> AIM OF THE TASK: The entries below contain a line with "The following reduction" and a line with "public_key(private_key)) = ok()". Retype exactly everything from the first down to the second, both included, and nothing else.

· · · · · · ·

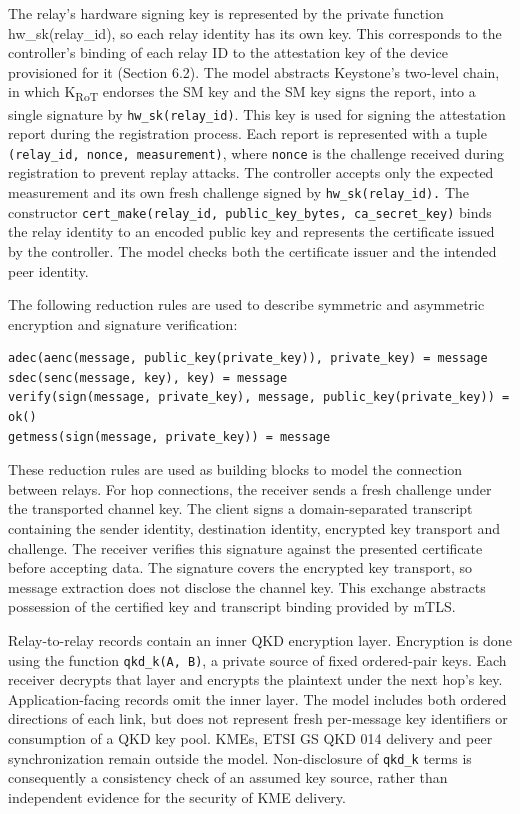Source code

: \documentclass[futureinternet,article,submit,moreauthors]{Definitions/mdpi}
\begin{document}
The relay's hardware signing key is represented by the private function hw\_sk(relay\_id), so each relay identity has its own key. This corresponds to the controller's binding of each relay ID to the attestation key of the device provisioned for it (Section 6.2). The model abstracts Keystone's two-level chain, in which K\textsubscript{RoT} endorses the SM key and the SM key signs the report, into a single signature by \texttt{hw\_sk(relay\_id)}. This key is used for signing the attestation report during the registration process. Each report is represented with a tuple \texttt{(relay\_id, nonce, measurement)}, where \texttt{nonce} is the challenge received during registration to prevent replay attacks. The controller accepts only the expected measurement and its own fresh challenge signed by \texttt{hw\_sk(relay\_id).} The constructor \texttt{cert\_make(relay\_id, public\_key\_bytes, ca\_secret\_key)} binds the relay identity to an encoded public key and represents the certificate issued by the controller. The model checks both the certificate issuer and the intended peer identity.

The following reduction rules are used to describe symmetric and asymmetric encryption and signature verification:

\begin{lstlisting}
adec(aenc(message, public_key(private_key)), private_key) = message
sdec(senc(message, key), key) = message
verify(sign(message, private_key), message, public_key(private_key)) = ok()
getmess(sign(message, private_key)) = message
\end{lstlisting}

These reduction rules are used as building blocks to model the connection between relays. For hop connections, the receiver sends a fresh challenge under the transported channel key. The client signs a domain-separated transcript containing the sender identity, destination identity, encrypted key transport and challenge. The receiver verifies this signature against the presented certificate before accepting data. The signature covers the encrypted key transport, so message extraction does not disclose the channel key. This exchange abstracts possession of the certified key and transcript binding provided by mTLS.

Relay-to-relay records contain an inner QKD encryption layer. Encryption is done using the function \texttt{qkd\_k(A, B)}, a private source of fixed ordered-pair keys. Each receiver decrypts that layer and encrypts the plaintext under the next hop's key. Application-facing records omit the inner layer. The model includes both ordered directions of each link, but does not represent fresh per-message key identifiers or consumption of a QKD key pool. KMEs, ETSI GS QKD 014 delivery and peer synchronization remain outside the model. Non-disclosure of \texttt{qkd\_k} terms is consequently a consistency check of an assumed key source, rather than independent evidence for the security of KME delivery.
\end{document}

· · · · · · ·

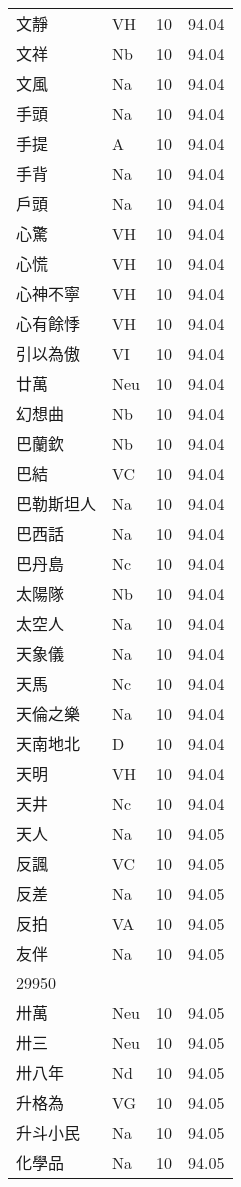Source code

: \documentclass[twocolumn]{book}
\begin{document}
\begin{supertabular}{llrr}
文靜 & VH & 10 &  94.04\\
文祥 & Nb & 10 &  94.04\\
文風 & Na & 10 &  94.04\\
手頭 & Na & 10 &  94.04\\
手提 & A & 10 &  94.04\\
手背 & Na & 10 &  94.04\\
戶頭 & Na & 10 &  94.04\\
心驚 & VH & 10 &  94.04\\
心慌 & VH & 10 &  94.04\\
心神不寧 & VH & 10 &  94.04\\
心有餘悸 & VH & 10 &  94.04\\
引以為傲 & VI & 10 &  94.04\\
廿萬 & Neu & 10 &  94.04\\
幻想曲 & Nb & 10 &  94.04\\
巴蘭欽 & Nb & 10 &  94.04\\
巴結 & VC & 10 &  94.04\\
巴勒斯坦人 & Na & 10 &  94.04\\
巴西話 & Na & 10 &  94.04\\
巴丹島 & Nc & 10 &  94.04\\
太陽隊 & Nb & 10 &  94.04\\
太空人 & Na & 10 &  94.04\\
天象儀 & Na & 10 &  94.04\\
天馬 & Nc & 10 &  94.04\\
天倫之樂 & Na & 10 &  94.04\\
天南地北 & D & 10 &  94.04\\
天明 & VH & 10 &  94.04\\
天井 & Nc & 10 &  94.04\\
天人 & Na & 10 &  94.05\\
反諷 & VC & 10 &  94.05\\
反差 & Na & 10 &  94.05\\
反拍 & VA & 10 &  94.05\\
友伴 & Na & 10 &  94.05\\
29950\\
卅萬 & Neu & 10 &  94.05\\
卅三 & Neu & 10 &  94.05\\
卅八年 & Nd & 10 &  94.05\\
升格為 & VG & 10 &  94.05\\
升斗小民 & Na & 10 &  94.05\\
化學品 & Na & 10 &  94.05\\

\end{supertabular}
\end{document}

· · · · · · ·

> THE COMPLETED TASK:
The following reduction rules are used to describe symmetric and asymmetric encryption and signature verification:

\begin{lstlisting}
adec(aenc(message, public_key(private_key)), private_key) = message
sdec(senc(message, key), key) = message
verify(sign(message, private_key), message, public_key(private_key)) = ok()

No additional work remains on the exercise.